Ma quando l’archigenitor del caos vide suo figlio Sabaoth, lo splendore nel quale si trovava, e la sua eccellenza rispetto a tutte le potenze del caos, ne ebbe invidia: si irritò e, dalla sua morte, partorì la morte; la pose sul sesto cielo: in quel luogo donde era stato allontanato Sabaoth.

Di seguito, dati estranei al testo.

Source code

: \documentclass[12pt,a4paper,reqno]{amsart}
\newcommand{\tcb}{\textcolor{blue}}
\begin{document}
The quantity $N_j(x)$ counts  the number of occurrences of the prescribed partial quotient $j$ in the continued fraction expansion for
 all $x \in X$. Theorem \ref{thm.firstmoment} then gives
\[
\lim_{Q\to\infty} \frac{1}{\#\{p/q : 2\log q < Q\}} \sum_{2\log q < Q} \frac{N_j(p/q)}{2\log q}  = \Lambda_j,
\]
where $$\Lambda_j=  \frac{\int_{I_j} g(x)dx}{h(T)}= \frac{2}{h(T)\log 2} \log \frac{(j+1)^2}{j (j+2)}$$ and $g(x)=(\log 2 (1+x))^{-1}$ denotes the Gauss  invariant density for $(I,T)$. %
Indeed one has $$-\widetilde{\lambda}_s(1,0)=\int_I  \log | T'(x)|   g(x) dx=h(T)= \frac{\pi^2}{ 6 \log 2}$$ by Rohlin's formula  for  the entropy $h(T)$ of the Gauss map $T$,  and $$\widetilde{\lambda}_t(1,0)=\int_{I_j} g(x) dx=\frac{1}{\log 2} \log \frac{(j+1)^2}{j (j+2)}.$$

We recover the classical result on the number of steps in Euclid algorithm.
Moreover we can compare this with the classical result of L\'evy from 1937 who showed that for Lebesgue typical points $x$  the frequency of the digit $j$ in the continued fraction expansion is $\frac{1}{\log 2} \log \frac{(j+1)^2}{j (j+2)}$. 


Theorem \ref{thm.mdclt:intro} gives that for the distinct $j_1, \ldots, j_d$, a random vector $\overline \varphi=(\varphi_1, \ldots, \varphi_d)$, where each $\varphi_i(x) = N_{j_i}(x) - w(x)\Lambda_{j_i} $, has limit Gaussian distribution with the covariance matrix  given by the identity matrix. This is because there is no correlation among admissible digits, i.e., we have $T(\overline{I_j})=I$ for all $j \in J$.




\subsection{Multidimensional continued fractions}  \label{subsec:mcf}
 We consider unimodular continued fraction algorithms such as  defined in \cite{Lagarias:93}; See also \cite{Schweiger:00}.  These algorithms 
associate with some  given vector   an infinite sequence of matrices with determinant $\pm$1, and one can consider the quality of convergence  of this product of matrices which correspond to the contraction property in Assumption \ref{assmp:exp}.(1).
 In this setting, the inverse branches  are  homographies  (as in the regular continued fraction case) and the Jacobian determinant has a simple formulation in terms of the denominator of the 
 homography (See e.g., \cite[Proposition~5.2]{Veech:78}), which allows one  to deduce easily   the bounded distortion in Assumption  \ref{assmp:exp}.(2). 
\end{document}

Così fu completato il numero delle sei potenze del caos. Allora la morte, bisessuata, si amalgamò con la sua natura e partorì sette figli bisessuati. I nomi dei maschi sono: invidia, ira, pianto, sospiro, lutto, grido di dolore, lacrime del gemito. I nomi delle femmine sono: collera, tristezza, lussuria, lamentazione, maledizione, amarezza, discordia. Questi si unirono l’un l’altro e ognuno ne generò sette, di modo che sono quarantanove demoni bisessuati. I loro nomi e le loro attività li troverai nel «Libro di Salomone».

La reazione di Zoe

Contro costoro, Zoe, che è con Sabaoth, creò sette forze buone bisessuate. I nomi dei maschi, sono: assenza d’invidia, beato, gioioso, veritiero, assenza di gelosia, amato, degno di fede. I nomi delle femmine, sono: pace, gioia, giubilo, beatitudine, verità, amore, fede. Da costoro provengono molti spiriti buoni e innocui. I loro effetti e le loro attività li troverai negli «Schemata» della Heimarmene del cielo, che si trova al di sotto dei dodici. Allorché l’archigenitor vide, nelle acque, l’immagine della Pistis, ne rimase molto triste, e più ancora quando sentì la sua voce, rassomigliante alla prima voce, quella che l’aveva chiamato fuori dalle acque. E quando si avvide che era stata lei a dargli un nome, sospirò e si vergognò della sua trasgressione. E quando avvertì che c’è veramente un uomo luminoso immortale, il quale esiste prima di lui, rimase molto sgomento per il fatto che, davanti a tutti gli dèi e ai loro angeli, aveva detto: «Io sono dio. Al di fuori di me non ce n’è altri». Egli temeva che qualora essi avessero conosciuto l’esistenza di un altro anteriore a lui, lo avrebbero disapprovato. Ma egli, insensato, disprezzò la condanna e osò dire: «Se prima di me c’è un altro, si manifesti, affinché vediamo la sua luce».

Adamo -luce

 Ed ecco che subito una luce scaturì dall’ogdoade di lassù, attraversò tutti i cieli della terra. Quando l’archigenitor vide che la luce era bella, mentre splendeva, ne rimase affascinato ed ebbe vergogna. Durante la manifestazione di questa luce apparve in essa un’immagine umana molto meravigliosa, che nessuno vide a eccezione dell’archigenitor e della prònoia che è con lui. Ma la sua luce si manifestò a tutte le forze dei cieli; perciò furono tutte eccitate da essa. Allorché la prònoia vide l’angelo, gli si affezionò; ma lui l’odiava poiché essa era nella tenebra. Essa voleva unirsi a lui; ma non le riusciva. Non potendo essa appagare il suo amore, effuse la propria luce sulla terra. Da quel giorno, quell’angelo fu chiamato Adamo-luce, il cui significato è «l’uomo dal sangue luminoso»; e la terra si distese su di lui, (sul) santo Adamas, il cui significato è «terra santa adamantina». Da quel giorno, tutte le potenze venerarono il sangue della vergine; e dal sangue della vergine, la terra fu purificata; inoltre l’acqua fu purificata dalla immagine della Pistis Sofia, apparsa sulle acque all’archigenitor. Giustamente, dunque, fu detto: «dalle acque». L’acqua santa, infatti, vivifica tutto, e lo purifica.

Eros

 

 Da questo primo sangue apparve l’eros, che è bisessuato. La sua mascolinità è Himeros: un fuoco che viene dalla luce. La femminilità, che è in lui, è un’anima di sangue: essa deriva dalla sostanza della prònoia. Nella sua bellezza, esso è molto bello, poiché possiede più grazia lui di tutte le creature del caos. Perciò tutti gli dèi e i loro angeli quando videro l’eros, se ne innamorarono.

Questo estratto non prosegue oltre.